Share your dilemmas and get honest opinions from other Mumsnetters.

Who shoulg get up at the weekend

61 replies

Aeschylus · 09/06/2010 08:52

Hi

Just need to check if I am being an ass or not, our DC who is 2 has decided that sleep is for the weak and for the last month has been waking very early, anywhere from between 3 and 4am, We have tried everything, from come into our bed, take him back to his, stay in his bed etc etc, however this thread is about who gets up!!

at the moment we take it in turns, I am aware like this morning when DC woke at 3am my partner has to go to work all day, so I thought I would make a offer and it did not go down well.

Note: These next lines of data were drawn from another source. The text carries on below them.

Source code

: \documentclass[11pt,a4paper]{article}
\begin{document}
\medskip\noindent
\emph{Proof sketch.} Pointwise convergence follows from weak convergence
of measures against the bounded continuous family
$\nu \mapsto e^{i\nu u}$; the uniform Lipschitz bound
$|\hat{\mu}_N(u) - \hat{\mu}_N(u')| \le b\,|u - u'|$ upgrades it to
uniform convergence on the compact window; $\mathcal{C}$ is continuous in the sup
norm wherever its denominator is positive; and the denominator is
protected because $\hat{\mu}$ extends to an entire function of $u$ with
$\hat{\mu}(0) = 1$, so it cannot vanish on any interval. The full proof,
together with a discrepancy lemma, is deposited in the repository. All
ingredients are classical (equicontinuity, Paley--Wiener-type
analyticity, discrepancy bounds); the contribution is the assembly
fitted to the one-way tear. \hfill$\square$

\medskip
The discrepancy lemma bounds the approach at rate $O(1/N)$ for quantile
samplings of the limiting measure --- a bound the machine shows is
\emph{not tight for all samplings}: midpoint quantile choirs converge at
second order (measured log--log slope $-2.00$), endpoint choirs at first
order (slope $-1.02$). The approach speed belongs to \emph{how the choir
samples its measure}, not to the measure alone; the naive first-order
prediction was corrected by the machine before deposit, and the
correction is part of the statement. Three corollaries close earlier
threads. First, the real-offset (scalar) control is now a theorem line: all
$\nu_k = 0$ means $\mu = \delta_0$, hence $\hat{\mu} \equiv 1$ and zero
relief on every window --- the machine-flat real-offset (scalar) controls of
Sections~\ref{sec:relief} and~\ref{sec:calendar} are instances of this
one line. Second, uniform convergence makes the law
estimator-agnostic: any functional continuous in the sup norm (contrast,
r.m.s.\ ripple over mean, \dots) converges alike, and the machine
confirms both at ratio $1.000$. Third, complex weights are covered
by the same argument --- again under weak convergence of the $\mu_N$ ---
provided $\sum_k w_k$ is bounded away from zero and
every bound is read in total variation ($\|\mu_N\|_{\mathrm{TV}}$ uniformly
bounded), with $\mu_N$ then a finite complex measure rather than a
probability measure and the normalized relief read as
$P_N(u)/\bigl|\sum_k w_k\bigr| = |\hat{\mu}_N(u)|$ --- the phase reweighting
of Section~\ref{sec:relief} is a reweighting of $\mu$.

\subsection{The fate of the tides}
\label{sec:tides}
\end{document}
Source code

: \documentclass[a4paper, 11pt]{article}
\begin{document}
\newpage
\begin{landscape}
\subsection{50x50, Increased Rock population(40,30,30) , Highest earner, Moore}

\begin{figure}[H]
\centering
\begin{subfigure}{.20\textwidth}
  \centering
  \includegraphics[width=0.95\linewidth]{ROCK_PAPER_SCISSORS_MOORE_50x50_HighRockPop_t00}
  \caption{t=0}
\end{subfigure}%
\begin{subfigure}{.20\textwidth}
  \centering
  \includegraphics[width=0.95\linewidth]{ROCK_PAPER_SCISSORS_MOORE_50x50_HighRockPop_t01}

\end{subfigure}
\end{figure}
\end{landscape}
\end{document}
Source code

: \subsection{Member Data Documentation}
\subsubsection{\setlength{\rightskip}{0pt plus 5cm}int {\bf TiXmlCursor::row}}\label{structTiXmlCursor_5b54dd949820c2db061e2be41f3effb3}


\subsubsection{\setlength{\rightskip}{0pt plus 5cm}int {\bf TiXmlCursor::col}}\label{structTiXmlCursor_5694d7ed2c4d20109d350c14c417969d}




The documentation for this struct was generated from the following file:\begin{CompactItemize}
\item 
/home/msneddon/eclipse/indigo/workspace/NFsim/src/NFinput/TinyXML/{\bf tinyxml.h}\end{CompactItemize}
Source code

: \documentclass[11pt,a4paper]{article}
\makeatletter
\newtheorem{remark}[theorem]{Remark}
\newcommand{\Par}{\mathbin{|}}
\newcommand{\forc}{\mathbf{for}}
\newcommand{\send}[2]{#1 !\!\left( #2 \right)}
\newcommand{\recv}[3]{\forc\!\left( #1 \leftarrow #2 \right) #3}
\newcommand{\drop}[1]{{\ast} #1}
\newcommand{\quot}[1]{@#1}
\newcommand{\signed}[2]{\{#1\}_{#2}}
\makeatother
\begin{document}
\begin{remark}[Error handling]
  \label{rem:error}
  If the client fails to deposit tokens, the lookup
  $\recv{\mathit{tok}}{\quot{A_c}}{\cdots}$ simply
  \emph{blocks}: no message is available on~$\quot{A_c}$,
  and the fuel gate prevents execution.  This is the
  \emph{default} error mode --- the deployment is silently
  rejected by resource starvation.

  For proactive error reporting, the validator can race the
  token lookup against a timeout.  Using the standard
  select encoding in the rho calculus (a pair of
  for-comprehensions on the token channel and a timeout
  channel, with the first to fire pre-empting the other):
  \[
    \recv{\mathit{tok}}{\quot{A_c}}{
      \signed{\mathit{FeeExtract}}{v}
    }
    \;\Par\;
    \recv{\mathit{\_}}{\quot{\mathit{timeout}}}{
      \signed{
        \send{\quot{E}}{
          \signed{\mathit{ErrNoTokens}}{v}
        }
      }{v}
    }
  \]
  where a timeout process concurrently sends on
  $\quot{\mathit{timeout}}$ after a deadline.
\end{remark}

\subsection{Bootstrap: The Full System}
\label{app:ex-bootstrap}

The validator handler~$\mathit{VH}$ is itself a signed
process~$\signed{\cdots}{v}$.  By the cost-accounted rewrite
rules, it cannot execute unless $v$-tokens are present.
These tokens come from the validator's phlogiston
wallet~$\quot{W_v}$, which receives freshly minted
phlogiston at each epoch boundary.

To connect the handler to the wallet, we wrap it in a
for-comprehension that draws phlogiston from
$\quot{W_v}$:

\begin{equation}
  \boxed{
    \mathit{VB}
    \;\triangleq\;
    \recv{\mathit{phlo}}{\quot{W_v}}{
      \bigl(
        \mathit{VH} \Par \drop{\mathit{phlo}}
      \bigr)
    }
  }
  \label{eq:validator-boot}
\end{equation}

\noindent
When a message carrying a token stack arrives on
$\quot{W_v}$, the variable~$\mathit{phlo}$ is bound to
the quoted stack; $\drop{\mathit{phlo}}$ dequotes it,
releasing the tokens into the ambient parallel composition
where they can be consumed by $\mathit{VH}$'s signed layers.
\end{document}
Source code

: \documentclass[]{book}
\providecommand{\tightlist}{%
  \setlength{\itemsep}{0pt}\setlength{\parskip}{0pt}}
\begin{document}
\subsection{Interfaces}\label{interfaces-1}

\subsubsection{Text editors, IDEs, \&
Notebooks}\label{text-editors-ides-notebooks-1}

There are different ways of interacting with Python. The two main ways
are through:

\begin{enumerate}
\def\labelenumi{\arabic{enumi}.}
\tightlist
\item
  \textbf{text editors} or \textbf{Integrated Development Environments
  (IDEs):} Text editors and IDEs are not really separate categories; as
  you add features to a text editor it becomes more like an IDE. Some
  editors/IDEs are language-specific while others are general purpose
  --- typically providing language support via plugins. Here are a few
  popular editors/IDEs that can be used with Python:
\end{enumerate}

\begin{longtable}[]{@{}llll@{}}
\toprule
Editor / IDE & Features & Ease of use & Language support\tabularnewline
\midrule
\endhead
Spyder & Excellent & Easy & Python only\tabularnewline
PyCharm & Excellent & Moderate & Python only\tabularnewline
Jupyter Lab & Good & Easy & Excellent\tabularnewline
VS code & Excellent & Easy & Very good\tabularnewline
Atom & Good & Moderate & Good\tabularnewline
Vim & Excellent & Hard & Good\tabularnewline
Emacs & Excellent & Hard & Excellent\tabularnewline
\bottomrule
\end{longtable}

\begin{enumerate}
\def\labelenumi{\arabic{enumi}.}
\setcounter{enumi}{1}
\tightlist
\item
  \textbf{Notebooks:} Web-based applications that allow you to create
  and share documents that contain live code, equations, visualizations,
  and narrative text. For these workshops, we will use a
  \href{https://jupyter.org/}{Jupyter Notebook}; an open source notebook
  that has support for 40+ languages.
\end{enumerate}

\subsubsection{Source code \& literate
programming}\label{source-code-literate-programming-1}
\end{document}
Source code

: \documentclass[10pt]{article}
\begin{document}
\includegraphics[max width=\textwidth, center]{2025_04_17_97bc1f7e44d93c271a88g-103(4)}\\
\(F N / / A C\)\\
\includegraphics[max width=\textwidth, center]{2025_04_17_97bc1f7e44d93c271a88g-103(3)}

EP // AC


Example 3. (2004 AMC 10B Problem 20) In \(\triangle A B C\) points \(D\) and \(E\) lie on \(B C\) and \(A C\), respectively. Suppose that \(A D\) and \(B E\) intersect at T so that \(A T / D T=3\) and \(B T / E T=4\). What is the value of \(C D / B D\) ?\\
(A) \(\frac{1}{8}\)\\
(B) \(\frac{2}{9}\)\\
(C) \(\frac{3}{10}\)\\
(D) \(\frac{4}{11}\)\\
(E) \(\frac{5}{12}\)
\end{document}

I suggested that because they have to work I would do all the weekdays, and they do the weekends, this was met with venom, and I got accused of being selfish, my partner feels that b/c I do get a Nap when DC crahes in the day I should do the week and 1 weekend morning as if they have to do both the weekend days they would never get a lay-in.

so I would do 6 days to their one, I appreciate I am the one looking after DC, so perhaps it should be my job, but I just want to check If AIBU?

Any advice welcome

OP posts:
Snobear4000 · 09/06/2010 10:09

Tell DC to go back to bed. Any time before 7am is totally unreasonable and parents are becoming slaves to their own kids if they let them get up at three, four, five o'clock.

It's your house. Send them back to bed. You're the adult.

Bonsoir · 09/06/2010 10:10

Put your DC to bed later.

Bunnyjo · 09/06/2010 10:14

I feel for you OP, 3am is an extremely early wake-up call!

WRT to weekends, I do think that sharing the weekend responsibility is fair - you do one day and your DH does the other.

I do think that you and DH need to discuss the way forward with DS's routine - the 3hr day-time nap seems to be the crux of the problem. I agree with other posters who have suggested reducing his day-time nap or cutting it altogether if needs be. It will be an very difficult couple of weeks while you settle DS into a new routine, but the pain may well be worth it in the end.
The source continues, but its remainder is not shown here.